* What you should do
Write out the listing in full, matching it word for word.

● ● ● ● ● ● ●

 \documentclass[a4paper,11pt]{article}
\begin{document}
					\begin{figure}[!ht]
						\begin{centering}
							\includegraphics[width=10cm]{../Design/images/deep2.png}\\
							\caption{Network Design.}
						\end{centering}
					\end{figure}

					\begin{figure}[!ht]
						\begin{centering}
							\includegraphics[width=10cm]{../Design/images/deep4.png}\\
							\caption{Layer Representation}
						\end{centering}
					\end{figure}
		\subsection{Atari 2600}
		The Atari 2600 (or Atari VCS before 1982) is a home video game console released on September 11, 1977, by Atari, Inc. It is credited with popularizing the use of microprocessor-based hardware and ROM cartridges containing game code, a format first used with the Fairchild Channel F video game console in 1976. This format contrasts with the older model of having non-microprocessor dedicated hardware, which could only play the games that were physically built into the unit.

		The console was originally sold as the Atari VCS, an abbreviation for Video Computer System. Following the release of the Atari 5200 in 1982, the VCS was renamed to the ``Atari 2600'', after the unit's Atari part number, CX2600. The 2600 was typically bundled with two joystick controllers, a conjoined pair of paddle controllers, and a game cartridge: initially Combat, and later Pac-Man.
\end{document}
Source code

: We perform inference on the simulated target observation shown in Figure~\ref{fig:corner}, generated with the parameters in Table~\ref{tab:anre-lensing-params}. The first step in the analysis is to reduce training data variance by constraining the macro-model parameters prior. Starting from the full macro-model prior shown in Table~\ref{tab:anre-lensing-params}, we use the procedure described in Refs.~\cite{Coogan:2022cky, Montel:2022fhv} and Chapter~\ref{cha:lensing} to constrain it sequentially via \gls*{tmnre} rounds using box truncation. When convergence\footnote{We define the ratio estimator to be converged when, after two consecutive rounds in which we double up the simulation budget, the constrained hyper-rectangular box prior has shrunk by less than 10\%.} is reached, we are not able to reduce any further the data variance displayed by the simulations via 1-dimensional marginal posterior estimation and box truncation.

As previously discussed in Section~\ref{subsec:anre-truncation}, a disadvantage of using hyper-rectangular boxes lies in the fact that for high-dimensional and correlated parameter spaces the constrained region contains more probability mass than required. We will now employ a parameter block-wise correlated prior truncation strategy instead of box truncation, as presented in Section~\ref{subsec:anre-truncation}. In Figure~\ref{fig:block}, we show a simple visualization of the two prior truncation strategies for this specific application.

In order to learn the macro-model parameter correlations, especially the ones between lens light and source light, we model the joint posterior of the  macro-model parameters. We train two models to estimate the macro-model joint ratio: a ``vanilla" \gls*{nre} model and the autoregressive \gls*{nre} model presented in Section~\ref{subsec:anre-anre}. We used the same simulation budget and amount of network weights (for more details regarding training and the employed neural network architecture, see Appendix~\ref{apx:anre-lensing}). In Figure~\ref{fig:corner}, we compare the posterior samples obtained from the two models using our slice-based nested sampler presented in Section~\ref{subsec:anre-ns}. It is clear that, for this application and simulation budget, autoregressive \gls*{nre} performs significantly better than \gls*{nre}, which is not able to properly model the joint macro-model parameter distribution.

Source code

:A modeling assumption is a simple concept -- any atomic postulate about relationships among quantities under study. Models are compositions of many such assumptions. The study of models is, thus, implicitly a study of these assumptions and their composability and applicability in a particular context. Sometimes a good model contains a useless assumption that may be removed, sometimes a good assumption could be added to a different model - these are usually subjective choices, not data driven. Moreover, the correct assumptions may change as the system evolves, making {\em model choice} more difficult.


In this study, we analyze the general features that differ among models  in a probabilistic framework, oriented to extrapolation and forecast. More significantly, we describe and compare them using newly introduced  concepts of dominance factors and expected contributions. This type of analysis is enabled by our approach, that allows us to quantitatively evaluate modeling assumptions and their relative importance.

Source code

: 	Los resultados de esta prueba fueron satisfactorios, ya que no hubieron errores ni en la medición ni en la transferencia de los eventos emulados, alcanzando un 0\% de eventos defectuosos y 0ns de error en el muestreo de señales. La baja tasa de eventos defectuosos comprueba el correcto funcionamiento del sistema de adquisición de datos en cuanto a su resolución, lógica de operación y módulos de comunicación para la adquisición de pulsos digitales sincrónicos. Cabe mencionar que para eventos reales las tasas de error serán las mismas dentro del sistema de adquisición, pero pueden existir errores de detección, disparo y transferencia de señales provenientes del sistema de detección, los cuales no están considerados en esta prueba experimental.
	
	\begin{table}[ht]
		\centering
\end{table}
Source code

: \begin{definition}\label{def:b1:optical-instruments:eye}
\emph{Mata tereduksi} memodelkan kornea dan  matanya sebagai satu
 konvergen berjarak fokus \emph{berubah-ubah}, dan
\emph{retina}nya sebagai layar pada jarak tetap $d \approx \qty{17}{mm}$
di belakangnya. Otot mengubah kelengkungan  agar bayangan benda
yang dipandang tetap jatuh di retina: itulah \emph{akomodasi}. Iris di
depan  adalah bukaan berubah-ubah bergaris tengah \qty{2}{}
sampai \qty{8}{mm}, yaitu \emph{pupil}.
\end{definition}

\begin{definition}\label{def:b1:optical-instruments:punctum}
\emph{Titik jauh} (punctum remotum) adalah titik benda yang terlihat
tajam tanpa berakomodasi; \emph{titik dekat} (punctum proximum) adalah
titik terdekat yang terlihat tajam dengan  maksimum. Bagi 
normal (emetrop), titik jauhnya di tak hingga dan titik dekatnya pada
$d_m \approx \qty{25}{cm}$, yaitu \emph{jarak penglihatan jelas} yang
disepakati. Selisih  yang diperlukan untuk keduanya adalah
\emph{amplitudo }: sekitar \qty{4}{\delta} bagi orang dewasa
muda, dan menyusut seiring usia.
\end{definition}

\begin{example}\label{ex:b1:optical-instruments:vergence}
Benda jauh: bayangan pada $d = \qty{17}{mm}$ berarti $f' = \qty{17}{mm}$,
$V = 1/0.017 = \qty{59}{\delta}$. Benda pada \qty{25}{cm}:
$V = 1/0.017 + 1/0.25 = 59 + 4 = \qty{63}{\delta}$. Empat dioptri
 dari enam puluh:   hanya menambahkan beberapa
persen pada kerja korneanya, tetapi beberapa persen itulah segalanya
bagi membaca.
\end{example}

● ● ● ● ● ● ●

* Output below
 \documentclass[a4paper,11pt]{article}
\begin{document}
					\begin{figure}[!ht]
						\begin{centering}
							\includegraphics[width=10cm]{../Design/images/deep2.png}\\
							\caption{Network Design.}
						\end{centering}
					\end{figure}

					\begin{figure}[!ht]
						\begin{centering}
							\includegraphics[width=10cm]{../Design/images/deep4.png}\\
							\caption{Layer Representation}
						\end{centering}
					\end{figure}
		\subsection{Atari 2600}
		The Atari 2600 (or Atari VCS before 1982) is a home video game console released on September 11, 1977, by Atari, Inc. It is credited with popularizing the use of microprocessor-based hardware and ROM cartridges containing game code, a format first used with the Fairchild Channel F video game console in 1976. This format contrasts with the older model of having non-microprocessor dedicated hardware, which could only play the games that were physically built into the unit.

		The console was originally sold as the Atari VCS, an abbreviation for Video Computer System. Following the release of the Atari 5200 in 1982, the VCS was renamed to the ``Atari 2600'', after the unit's Atari part number, CX2600. The 2600 was typically bundled with two joystick controllers, a conjoined pair of paddle controllers, and a game cartridge: initially Combat, and later Pac-Man.
\end{document}
Source code

: We perform inference on the simulated target observation shown in Figure~\ref{fig:corner}, generated with the parameters in Table~\ref{tab:anre-lensing-params}. The first step in the analysis is to reduce training data variance by constraining the macro-model parameters prior. Starting from the full macro-model prior shown in Table~\ref{tab:anre-lensing-params}, we use the procedure described in Refs.~\cite{Coogan:2022cky, Montel:2022fhv} and Chapter~\ref{cha:lensing} to constrain it sequentially via \gls*{tmnre} rounds using box truncation. When convergence\footnote{We define the ratio estimator to be converged when, after two consecutive rounds in which we double up the simulation budget, the constrained hyper-rectangular box prior has shrunk by less than 10\%.} is reached, we are not able to reduce any further the data variance displayed by the simulations via 1-dimensional marginal posterior estimation and box truncation.

As previously discussed in Section~\ref{subsec:anre-truncation}, a disadvantage of using hyper-rectangular boxes lies in the fact that for high-dimensional and correlated parameter spaces the constrained region contains more probability mass than required. We will now employ a parameter block-wise correlated prior truncation strategy instead of box truncation, as presented in Section~\ref{subsec:anre-truncation}. In Figure~\ref{fig:block}, we show a simple visualization of the two prior truncation strategies for this specific application.

In order to learn the macro-model parameter correlations, especially the ones between lens light and source light, we model the joint posterior of the  macro-model parameters. We train two models to estimate the macro-model joint ratio: a ``vanilla" \gls*{nre} model and the autoregressive \gls*{nre} model presented in Section~\ref{subsec:anre-anre}. We used the same simulation budget and amount of network weights (for more details regarding training and the employed neural network architecture, see Appendix~\ref{apx:anre-lensing}). In Figure~\ref{fig:corner}, we compare the posterior samples obtained from the two models using our slice-based nested sampler presented in Section~\ref{subsec:anre-ns}. It is clear that, for this application and simulation budget, autoregressive \gls*{nre} performs significantly better than \gls*{nre}, which is not able to properly model the joint macro-model parameter distribution.

Source code

:A modeling assumption is a simple concept -- any atomic postulate about relationships among quantities under study. Models are compositions of many such assumptions. The study of models is, thus, implicitly a study of these assumptions and their composability and applicability in a particular context. Sometimes a good model contains a useless assumption that may be removed, sometimes a good assumption could be added to a different model - these are usually subjective choices, not data driven. Moreover, the correct assumptions may change as the system evolves, making {\em model choice} more difficult.


In this study, we analyze the general features that differ among models  in a probabilistic framework, oriented to extrapolation and forecast. More significantly, we describe and compare them using newly introduced  concepts of dominance factors and expected contributions. This type of analysis is enabled by our approach, that allows us to quantitatively evaluate modeling assumptions and their relative importance.

Source code

: 	Los resultados de esta prueba fueron satisfactorios, ya que no hubieron errores ni en la medición ni en la transferencia de los eventos emulados, alcanzando un 0\% de eventos defectuosos y 0ns de error en el muestreo de señales. La baja tasa de eventos defectuosos comprueba el correcto funcionamiento del sistema de adquisición de datos en cuanto a su resolución, lógica de operación y módulos de comunicación para la adquisición de pulsos digitales sincrónicos. Cabe mencionar que para eventos reales las tasas de error serán las mismas dentro del sistema de adquisición, pero pueden existir errores de detección, disparo y transferencia de señales provenientes del sistema de detección, los cuales no están considerados en esta prueba experimental.
	
	\begin{table}[ht]
		\centering
\end{table}
Source code

: \begin{definition}\label{def:b1:optical-instruments:eye}
\emph{Mata tereduksi} memodelkan kornea dan  matanya sebagai satu
 konvergen berjarak fokus \emph{berubah-ubah}, dan
\emph{retina}nya sebagai layar pada jarak tetap $d \approx \qty{17}{mm}$
di belakangnya. Otot mengubah kelengkungan  agar bayangan benda
yang dipandang tetap jatuh di retina: itulah \emph{akomodasi}. Iris di
depan  adalah bukaan berubah-ubah bergaris tengah \qty{2}{}
sampai \qty{8}{mm}, yaitu \emph{pupil}.
\end{definition}

\begin{definition}\label{def:b1:optical-instruments:punctum}
\emph{Titik jauh} (punctum remotum) adalah titik benda yang terlihat
tajam tanpa berakomodasi; \emph{titik dekat} (punctum proximum) adalah
titik terdekat yang terlihat tajam dengan  maksimum. Bagi 
normal (emetrop), titik jauhnya di tak hingga dan titik dekatnya pada
$d_m \approx \qty{25}{cm}$, yaitu \emph{jarak penglihatan jelas} yang
disepakati. Selisih  yang diperlukan untuk keduanya adalah
\emph{amplitudo }: sekitar \qty{4}{\delta} bagi orang dewasa
muda, dan menyusut seiring usia.
\end{definition}

\begin{example}\label{ex:b1:optical-instruments:vergence}
Benda jauh: bayangan pada $d = \qty{17}{mm}$ berarti $f' = \qty{17}{mm}$,
$V = 1/0.017 = \qty{59}{\delta}$. Benda pada \qty{25}{cm}:
$V = 1/0.017 + 1/0.25 = 59 + 4 = \qty{63}{\delta}$. Empat dioptri
 dari enam puluh:   hanya menambahkan beberapa
persen pada kerja korneanya, tetapi beberapa persen itulah segalanya
bagi membaca.
\end{example}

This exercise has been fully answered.